As the gleefully gruff Ron Swanson on Parks and Recreation, Offerman, a native of Minooka, Illinois, made a strong case for an old-school, hirsute brand of masculinity long presumed dead. That his standup mines similar territory should come as no surprise, since much of the Swanson persona was inspired by Offerman’s off-screen penchant for carpentry and the outdoors. See “Nick Offerman’s Influences: His Wife, Steve Martin, and (Actually) Nature” for more on his Full Bush tour.
Details:Chicago Theatre. 7 and 9:30 p.m. $40–$60. thechicagotheatre.com
Modern works in the classical tradition, no matter how good, rarely get a second performance. That applies to new-music pieces as well, but the creative string quartet Spektral plans to change that with a new series, Once More, with Feeling!, where the musicians play a piece, talk about it, and then play it again. Eliza Brown’s String Quartet No. 1 is first up.

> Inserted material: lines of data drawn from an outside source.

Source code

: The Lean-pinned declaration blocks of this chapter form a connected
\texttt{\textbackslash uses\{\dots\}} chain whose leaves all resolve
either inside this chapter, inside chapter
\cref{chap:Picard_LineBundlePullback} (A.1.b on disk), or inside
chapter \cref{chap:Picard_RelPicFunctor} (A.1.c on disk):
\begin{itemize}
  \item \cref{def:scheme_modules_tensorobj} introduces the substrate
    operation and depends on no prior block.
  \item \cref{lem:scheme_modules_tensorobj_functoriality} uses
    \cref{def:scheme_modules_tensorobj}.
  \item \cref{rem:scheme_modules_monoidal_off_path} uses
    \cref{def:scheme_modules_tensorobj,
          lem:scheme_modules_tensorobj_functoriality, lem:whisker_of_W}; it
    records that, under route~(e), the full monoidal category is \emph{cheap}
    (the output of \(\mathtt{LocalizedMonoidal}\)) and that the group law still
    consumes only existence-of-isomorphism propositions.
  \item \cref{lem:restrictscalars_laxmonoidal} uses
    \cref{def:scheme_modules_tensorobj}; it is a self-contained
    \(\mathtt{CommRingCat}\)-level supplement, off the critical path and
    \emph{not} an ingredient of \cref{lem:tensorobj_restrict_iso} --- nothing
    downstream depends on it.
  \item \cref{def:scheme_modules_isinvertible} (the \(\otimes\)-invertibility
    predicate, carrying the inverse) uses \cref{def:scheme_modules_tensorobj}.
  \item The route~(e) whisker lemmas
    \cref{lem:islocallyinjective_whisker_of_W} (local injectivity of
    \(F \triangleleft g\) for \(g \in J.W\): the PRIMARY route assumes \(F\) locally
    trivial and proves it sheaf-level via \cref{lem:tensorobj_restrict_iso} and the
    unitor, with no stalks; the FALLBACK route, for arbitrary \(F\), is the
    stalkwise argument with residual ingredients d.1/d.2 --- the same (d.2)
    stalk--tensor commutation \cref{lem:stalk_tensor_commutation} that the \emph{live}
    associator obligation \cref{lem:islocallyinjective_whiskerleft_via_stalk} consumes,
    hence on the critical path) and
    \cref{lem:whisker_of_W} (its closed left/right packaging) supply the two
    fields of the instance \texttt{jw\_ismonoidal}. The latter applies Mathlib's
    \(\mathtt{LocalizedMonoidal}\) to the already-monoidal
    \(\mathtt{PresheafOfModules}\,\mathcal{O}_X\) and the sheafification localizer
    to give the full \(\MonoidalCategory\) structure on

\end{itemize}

Details:Constellation. 8:30 p.m. $5–$15. spektralquartet.com
Chicago Elite Classic
Near West Side
Some of the top high school basketball teams from Chicago and around the country face off in this two-day showcase, which offers a glimpse of top NCAA recruits and perhaps future NBA talent (Jahlil Okafor, Jabari Parker, and Jayson Tatum are among past participants who went pro). Two prolific point guards in the class of 2018 headline the event: University of Illinois–bound Ayo Dosunmu, from Chicago’s Morgan Park, and Tyger Campbell, of Indiana’s star-studded La Lumiere. Also watch for two standout juniors: Juwan Gary (Gray Collegiate in South Carolina) and Aurora native Malik Hall (Sunrise Christian Academy in Kansas).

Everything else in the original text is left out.